Energy efficiency and the adoption of related technology are two ways in which a farm business can improve its competitiveness and lower its carbon footprint.
Professor Gerry Boyle, director of Teagasc, highlighted both aims at the Energy in Agriculture conference in Gurteen Agricultural College, Co Tipperary.
The event looked at various energy-saving opportunities for farmers, together with renewable energy deployment opportunities within the various sectors.
It was organised by Teagasc in combination with Tipperary County Council and Tipperary Energy Agency and was supported by the Sustainable Energy Authority of Ireland.
Prof Boyle said an efficient farm is more likely to be a profitable farm, with lower carbon emissions per unit of output.
The contacts and links made at the event will be invaluable as farmers strive to develop their business and become or remain competitive, he said.

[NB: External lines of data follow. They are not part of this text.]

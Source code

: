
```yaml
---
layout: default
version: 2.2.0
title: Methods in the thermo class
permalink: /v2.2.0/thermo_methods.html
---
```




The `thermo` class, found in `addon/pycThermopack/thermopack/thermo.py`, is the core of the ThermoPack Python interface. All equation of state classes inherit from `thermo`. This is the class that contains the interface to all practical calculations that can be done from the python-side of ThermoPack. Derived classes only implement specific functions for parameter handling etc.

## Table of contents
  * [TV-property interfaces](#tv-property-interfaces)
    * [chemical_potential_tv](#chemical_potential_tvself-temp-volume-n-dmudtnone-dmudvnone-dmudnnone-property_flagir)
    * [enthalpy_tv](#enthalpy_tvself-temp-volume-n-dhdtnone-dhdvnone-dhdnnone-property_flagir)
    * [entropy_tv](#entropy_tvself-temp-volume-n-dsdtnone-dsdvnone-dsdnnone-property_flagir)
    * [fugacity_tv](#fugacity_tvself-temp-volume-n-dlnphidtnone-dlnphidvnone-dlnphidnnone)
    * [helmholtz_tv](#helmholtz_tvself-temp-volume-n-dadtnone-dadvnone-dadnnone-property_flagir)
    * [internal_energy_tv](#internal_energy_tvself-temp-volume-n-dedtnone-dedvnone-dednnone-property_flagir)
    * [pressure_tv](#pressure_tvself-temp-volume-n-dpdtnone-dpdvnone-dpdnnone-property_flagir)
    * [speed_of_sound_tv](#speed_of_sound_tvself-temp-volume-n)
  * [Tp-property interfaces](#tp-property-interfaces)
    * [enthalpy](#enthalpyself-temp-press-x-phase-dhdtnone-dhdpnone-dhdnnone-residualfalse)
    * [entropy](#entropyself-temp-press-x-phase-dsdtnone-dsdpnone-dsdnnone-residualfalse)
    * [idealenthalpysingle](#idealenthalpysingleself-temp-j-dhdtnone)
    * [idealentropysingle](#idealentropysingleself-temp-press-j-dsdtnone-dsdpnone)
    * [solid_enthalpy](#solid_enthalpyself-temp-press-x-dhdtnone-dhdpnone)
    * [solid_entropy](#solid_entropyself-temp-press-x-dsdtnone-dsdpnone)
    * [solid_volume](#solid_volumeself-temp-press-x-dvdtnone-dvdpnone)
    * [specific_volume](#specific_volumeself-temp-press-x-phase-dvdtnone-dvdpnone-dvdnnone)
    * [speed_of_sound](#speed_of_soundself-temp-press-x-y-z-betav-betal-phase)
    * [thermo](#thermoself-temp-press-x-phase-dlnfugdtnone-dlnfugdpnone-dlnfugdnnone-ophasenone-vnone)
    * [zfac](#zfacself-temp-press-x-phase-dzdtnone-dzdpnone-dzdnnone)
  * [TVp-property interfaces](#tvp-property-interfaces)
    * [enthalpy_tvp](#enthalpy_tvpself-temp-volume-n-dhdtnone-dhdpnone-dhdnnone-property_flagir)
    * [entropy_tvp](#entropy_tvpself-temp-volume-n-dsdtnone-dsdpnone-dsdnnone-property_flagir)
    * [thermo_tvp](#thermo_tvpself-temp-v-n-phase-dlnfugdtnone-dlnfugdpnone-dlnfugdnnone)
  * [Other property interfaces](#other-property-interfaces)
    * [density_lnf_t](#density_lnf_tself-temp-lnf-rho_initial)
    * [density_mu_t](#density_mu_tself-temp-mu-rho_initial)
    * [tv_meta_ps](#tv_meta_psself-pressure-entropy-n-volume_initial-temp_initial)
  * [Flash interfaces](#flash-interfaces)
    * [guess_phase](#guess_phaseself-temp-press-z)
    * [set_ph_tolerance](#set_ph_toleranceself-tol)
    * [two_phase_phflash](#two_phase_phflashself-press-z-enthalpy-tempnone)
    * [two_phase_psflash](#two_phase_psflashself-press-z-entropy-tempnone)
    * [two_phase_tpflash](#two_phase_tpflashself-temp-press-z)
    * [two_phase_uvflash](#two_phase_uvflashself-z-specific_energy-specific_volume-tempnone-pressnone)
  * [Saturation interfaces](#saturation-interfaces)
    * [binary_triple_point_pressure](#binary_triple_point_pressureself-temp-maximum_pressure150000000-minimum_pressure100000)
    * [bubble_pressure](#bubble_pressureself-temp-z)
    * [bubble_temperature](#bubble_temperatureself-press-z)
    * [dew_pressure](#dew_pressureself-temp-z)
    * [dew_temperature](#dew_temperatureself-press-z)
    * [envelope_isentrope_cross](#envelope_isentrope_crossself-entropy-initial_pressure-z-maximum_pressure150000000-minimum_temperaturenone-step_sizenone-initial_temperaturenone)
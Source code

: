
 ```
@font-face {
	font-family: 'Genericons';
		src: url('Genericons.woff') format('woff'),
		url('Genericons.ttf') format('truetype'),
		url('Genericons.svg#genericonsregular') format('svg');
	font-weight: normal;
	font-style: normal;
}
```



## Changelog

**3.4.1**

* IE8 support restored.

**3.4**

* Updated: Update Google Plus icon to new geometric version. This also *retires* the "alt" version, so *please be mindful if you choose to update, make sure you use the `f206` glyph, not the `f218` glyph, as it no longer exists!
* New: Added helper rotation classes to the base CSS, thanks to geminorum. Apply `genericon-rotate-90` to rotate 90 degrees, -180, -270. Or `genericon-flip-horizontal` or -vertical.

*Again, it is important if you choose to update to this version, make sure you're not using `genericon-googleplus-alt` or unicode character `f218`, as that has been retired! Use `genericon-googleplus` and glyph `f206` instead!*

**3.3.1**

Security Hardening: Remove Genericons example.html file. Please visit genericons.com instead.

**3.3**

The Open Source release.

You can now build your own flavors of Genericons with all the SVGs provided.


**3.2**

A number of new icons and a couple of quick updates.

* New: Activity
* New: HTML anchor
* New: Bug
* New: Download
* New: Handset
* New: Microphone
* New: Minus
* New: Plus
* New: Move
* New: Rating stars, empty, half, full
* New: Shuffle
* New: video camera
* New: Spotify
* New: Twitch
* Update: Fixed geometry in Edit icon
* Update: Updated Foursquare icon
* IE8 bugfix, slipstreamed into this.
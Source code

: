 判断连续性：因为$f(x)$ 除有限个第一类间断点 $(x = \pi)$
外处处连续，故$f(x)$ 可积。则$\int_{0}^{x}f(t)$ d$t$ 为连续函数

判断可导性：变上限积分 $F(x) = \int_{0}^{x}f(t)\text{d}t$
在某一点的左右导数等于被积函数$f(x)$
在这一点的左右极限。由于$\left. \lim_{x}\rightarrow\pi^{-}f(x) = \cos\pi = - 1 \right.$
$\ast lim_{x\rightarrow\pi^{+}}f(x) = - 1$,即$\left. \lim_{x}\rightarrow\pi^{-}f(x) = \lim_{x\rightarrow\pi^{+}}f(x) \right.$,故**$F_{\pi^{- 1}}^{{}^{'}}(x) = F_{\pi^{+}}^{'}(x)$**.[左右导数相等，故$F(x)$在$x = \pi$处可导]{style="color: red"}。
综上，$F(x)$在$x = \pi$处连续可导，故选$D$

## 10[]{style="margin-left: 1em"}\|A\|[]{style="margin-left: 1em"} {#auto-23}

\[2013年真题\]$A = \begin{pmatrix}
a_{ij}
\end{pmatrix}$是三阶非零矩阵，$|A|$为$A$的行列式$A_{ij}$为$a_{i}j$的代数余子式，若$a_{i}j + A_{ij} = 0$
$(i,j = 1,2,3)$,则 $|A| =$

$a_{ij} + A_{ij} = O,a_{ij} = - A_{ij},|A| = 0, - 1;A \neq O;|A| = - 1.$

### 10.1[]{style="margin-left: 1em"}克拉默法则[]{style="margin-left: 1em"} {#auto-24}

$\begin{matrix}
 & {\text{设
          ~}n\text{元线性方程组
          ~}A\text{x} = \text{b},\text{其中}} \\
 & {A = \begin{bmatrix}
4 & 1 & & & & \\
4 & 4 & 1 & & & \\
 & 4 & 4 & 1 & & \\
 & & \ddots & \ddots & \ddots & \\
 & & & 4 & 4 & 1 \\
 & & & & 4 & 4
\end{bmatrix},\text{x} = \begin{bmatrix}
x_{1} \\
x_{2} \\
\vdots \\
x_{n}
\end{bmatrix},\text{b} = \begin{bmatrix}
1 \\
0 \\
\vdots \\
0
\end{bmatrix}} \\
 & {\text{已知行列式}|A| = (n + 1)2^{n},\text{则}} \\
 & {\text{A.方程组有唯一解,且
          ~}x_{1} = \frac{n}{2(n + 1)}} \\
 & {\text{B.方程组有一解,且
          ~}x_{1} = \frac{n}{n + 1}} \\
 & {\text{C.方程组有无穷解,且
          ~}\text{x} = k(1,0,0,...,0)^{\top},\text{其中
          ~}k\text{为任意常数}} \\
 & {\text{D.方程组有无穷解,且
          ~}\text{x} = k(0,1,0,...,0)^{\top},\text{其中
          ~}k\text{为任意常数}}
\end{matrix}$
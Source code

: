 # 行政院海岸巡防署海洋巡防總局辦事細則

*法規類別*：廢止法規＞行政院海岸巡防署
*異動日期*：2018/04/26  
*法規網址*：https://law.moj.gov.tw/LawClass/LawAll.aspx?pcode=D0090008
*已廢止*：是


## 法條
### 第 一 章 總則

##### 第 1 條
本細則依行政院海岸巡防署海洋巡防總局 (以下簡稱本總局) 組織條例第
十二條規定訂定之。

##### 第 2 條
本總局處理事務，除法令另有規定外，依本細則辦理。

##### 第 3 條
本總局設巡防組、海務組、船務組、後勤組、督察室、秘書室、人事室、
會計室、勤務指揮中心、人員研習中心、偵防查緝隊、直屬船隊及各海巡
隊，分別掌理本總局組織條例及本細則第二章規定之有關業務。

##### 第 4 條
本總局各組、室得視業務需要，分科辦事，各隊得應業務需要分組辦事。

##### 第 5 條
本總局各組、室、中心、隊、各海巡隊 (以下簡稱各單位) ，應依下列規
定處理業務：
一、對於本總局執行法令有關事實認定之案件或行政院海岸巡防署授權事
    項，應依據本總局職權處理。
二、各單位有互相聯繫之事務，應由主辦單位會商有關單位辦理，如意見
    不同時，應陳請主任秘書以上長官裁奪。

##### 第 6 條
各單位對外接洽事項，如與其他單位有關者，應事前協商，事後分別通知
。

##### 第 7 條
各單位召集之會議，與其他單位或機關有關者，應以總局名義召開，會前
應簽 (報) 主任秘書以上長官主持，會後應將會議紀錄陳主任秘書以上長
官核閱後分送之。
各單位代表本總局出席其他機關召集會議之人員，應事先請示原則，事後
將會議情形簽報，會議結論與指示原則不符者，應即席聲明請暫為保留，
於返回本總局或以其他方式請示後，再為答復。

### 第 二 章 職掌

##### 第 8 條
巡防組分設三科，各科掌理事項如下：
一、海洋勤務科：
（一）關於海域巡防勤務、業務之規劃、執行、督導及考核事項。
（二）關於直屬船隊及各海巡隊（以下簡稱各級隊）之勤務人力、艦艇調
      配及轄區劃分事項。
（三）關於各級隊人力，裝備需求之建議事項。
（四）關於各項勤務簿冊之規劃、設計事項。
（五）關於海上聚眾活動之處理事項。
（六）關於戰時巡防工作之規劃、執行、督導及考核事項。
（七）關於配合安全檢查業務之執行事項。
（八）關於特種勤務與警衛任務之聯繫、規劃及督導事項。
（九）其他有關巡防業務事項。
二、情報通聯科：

Communications, Climate Action, and Environment Minister Denis Naughten, who officially opened the event, stressed the need for Ireland to substantially decarbonise the energy system, wean itself off dependence on imported fossil fuels and move to cleaner, greener energy sources.
He noted the lead taken in agriculture where Ireland has the lowest carbon footprint in Europe for dairy and the fifth-lowest for beef production.
Siobhan Ambrose, chairwoman of Tipperary County Council, said efforts have been made by the agri-industry to reduce emissions to date.
“But there is much more that can be done to increase the efficiency of agricultural production and meet our environmental obligations.
"By working together to meet the greenhouse gas challenge we can map our own future and grow production in a sustainable and profitable way,” she said.
Tipperary Energy Agency chief executive Paul Kenny said it is time policymakers and the agri-industry see the opportunity of energy supply from agriculture and how farming can be take a lead role in climate change and not just be a contributor.
“Other EU countries such as Germany have shown how this can be achieved. Ireland can learn from this,” he said.